Individuals who have enabled Automatic Updates do not need to take additional action.
Microsoft on Wednesday issued a temporary "Fix-it" to mitigate the IE vulnerability, and Microsoft says that anyone who has installed the "Fix-it" can apply the permanent patch on top of the temporary patch without having to uninstall the temporary one.
"Keep in mind that a 'Fix-it' is similar to a bandage, while the permanent patch fixes the root cause of the problem," added Carey.
Although Microsoft maintains that the Internet Explorer vulnerability impacts only a "small number of users," it is also known that the exploit has been loaded into Metasploit and similar testing kits, thereby making it available to a wider range of black-hat hackers, as well as their white-hat counterparts.
The attack typically begins with a malicious website that determines which version of IE the host system is running. It then loads additional software to perform a heap spray and load an iframe. Protect.html is then loaded to trigger the vulnerability, at which point Poison Ivy is downloaded.

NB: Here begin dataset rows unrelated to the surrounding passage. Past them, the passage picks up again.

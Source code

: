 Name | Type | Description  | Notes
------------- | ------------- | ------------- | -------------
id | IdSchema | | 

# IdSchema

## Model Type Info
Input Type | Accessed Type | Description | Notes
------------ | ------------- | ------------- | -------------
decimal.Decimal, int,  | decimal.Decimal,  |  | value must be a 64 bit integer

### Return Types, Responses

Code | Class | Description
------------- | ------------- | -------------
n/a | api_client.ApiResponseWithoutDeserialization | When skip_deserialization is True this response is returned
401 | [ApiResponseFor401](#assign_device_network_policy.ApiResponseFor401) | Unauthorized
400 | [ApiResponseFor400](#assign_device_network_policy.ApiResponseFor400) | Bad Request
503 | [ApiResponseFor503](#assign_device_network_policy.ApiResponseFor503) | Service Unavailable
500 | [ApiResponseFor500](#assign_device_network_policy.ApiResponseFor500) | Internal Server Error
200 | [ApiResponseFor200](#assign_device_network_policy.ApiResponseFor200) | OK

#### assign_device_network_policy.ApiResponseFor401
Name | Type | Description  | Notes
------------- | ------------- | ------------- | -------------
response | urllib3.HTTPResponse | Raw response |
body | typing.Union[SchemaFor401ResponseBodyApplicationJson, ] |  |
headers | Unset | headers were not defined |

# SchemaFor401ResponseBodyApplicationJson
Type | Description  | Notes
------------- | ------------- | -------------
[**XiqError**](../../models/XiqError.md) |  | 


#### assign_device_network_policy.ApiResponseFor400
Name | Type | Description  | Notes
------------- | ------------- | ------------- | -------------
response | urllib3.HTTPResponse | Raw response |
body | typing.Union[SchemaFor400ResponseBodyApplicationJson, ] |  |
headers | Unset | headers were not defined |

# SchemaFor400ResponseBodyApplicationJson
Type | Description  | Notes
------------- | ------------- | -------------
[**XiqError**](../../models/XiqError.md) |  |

A successful exploit leads to the ability to execute remote code.
The IE patch also resolves four privately disclosed vulnerabilities that are currently not being exploited, according to Microsoft.

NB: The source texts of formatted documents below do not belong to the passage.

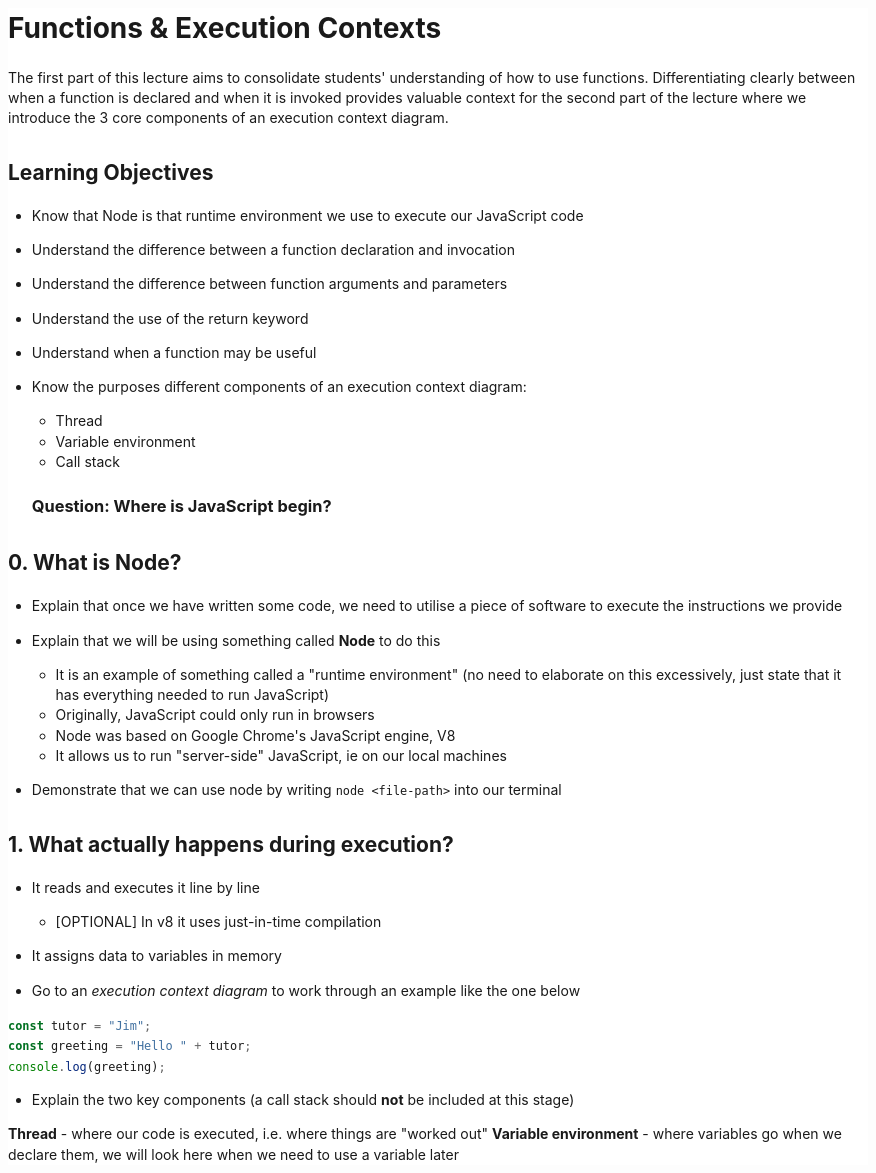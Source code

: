 # Functions & Execution Contexts

The first part of this lecture aims to consolidate students' understanding of how to use functions. Differentiating clearly between when a function is declared and when it is invoked provides valuable context for the second part of the lecture where we introduce the 3 core components of an execution context diagram.

## Learning Objectives

-   Know that Node is that runtime environment we use to execute our JavaScript code
-   Understand the difference between a function declaration and invocation
-   Understand the difference between function arguments and parameters
-   Understand the use of the return keyword
-   Understand when a function may be useful
-   Know the purposes different components of an execution context diagram:

    -   Thread
    -   Variable environment
    -   Call stack

    ### **Question: Where is JavaScript begin?**

## 0. What is Node?

-   Explain that once we have written some code, we need to utilise a piece of software to execute the instructions we provide
-   Explain that we will be using something called **Node** to do this

    -   It is an example of something called a "runtime environment" (no need to elaborate on this excessively, just state that it has everything needed to run JavaScript)
    -   Originally, JavaScript could only run in browsers
    -   Node was based on Google Chrome's JavaScript engine, V8
    -   It allows us to run "server-side" JavaScript, ie on our local machines

-   Demonstrate that we can use node by writing `node <file-path>` into our terminal

## 1. What actually happens during execution?

-   It reads and executes it line by line
    -   [OPTIONAL] In v8 it uses just-in-time compilation
-   It assigns data to variables in memory

-   Go to an _execution context diagram_ to work through an example like the one below

```js
const tutor = "Jim";
const greeting = "Hello " + tutor;
console.log(greeting);
```

-   Explain the two key components (a call stack should **not** be included at this stage)

**Thread** - where our code is executed, i.e. where things are "worked out"
**Variable environment** - where variables go when we declare them, we will look here when we need to use a variable later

Meanwhile, the company has also released a security patch for Flash Player when used in Internet Explorer 10 on Windows 8. “We are working closely with Adobe to help protect our customers and deliver quality protections that are aligned with Adobe’s s update process,” said Yunsun Wee, director of Microsoft's Trustworthy Computing Group, in a prepared statement.
Security researchers are advising IT administrators and channel partners to move forward with the updates as quickly as possible.